[[ Data provided open ]]
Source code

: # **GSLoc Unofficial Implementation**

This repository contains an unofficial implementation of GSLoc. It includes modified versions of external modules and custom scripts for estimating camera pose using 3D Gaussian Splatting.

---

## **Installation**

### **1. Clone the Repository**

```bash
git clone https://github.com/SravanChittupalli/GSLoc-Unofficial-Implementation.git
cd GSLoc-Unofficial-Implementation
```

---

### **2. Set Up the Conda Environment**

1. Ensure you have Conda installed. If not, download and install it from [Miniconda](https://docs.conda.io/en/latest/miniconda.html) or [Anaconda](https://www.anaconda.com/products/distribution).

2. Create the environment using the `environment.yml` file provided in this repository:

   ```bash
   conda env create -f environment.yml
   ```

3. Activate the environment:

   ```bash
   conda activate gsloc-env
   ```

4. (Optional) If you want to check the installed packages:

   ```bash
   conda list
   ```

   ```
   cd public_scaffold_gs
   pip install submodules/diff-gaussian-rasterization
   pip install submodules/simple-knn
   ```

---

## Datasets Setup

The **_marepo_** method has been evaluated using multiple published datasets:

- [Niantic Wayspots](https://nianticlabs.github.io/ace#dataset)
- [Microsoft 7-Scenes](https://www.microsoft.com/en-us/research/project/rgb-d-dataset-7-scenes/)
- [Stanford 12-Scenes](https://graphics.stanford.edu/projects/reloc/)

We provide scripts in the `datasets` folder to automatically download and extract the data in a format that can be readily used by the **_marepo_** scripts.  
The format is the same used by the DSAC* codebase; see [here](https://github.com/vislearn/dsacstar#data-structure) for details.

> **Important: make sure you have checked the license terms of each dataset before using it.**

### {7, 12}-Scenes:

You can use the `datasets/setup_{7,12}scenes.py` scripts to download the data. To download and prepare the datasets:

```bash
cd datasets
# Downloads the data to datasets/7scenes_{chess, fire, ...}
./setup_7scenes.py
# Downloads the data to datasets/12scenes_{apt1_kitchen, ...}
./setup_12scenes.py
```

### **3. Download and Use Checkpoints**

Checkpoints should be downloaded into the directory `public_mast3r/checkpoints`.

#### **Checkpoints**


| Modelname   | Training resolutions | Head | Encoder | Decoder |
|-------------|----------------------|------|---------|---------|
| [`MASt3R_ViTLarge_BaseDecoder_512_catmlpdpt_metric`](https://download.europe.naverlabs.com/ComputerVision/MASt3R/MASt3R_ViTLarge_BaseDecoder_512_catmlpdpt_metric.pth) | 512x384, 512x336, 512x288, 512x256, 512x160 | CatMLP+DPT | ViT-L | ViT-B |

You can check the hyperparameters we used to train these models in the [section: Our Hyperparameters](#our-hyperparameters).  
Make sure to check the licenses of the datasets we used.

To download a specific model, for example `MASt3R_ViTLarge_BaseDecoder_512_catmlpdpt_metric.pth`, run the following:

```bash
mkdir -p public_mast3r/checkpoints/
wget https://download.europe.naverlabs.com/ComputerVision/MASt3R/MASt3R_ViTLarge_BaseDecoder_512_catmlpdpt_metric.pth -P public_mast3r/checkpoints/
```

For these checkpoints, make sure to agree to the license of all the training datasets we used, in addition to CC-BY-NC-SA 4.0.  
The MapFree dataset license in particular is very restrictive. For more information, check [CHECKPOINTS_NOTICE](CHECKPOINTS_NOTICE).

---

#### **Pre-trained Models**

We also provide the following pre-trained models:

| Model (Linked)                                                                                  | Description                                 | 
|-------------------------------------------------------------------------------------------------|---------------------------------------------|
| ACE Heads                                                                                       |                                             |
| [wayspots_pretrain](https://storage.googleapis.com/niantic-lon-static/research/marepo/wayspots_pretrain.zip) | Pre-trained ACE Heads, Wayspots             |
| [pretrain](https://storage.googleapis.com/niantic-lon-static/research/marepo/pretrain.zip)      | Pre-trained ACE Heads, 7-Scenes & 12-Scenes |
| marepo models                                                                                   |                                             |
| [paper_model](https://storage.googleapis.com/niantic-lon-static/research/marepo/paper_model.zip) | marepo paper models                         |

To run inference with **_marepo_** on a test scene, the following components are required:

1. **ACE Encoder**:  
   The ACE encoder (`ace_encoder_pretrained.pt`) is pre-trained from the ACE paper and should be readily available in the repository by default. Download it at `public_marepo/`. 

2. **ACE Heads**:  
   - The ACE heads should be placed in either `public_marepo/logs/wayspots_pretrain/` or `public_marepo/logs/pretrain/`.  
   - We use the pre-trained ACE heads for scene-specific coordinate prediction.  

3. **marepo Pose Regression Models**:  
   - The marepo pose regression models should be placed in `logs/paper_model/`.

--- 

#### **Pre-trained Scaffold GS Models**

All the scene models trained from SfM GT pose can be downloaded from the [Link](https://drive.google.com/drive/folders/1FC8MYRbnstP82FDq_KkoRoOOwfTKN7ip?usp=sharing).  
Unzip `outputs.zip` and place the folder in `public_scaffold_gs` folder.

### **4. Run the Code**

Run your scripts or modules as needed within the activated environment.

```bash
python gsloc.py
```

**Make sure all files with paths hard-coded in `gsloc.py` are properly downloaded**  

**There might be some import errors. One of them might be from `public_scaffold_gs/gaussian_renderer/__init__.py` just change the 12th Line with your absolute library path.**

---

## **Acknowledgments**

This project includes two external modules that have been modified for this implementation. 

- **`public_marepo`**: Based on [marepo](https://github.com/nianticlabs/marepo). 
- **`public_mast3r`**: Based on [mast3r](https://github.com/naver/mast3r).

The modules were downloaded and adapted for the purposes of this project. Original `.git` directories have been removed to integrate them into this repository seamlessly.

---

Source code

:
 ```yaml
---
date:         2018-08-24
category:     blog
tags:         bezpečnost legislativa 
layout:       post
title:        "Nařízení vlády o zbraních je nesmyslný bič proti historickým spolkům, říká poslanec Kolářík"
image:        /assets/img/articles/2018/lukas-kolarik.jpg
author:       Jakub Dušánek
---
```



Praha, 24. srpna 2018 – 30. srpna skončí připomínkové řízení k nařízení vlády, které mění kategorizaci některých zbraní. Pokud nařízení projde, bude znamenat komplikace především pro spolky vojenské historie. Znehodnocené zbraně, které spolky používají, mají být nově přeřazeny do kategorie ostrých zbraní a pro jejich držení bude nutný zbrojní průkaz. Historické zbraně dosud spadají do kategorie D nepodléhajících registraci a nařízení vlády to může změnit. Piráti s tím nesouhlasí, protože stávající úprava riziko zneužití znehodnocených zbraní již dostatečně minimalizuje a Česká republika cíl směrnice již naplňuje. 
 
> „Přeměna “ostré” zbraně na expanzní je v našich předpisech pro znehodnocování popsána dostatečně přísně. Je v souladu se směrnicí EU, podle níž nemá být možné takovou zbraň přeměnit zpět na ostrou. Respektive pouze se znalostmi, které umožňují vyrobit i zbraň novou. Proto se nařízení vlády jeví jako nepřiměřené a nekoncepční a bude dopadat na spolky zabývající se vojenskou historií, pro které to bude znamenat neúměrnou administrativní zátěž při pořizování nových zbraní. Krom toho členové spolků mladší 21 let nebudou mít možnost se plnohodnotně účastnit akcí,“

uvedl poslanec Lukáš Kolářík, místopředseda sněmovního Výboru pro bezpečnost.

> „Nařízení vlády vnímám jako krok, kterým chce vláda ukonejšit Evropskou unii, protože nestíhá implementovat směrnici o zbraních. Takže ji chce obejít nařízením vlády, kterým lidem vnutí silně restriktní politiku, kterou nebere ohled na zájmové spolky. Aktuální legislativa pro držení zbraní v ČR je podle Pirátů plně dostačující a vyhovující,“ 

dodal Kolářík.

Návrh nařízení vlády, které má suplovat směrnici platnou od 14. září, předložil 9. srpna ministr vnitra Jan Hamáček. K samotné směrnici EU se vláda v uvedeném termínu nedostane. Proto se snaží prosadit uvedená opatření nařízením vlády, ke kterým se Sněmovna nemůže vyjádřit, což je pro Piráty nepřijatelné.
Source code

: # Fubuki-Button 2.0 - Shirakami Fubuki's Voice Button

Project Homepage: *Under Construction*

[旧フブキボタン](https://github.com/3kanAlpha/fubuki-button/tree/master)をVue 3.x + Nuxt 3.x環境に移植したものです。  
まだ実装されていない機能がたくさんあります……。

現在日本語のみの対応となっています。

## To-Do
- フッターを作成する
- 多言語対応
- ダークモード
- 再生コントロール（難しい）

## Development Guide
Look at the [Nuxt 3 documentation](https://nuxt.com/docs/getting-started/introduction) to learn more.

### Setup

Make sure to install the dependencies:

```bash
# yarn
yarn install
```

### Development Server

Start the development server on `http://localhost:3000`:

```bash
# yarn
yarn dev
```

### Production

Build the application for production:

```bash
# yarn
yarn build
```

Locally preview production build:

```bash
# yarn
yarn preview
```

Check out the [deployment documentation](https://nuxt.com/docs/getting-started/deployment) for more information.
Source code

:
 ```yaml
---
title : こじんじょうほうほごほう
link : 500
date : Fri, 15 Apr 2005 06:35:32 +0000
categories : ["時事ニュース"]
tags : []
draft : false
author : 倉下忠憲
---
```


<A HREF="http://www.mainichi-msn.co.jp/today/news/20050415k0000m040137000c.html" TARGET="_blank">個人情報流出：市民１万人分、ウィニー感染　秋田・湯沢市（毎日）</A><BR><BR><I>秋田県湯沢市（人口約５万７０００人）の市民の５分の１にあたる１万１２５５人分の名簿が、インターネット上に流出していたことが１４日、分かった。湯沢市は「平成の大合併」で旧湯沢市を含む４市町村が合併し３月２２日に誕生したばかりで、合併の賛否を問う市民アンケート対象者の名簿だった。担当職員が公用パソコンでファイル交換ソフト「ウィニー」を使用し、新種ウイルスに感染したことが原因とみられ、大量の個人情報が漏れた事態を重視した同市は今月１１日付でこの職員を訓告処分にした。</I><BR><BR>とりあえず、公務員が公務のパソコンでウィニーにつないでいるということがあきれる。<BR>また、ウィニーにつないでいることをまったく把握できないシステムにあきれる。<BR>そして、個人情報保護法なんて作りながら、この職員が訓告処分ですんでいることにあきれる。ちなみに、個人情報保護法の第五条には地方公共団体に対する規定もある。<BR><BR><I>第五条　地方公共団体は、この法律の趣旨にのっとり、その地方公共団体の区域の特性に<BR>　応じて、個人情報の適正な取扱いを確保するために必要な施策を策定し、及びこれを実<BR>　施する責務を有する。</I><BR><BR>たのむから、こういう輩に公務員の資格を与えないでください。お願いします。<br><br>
[[ Data provided closed ]]
What to produce:
Start with the line above that contains "Based on [marepo](https://github.com/nianticlabs/marepo)." and end with the line that contains "Based on [mast3r](https://github.com/naver/mast3r).". Write out those lines exactly, and only those.

Exercise output:
- **`public_marepo`**: Based on [marepo](https://github.com/nianticlabs/marepo). 
- **`public_mast3r`**: Based on [mast3r](https://github.com/naver/mast3r).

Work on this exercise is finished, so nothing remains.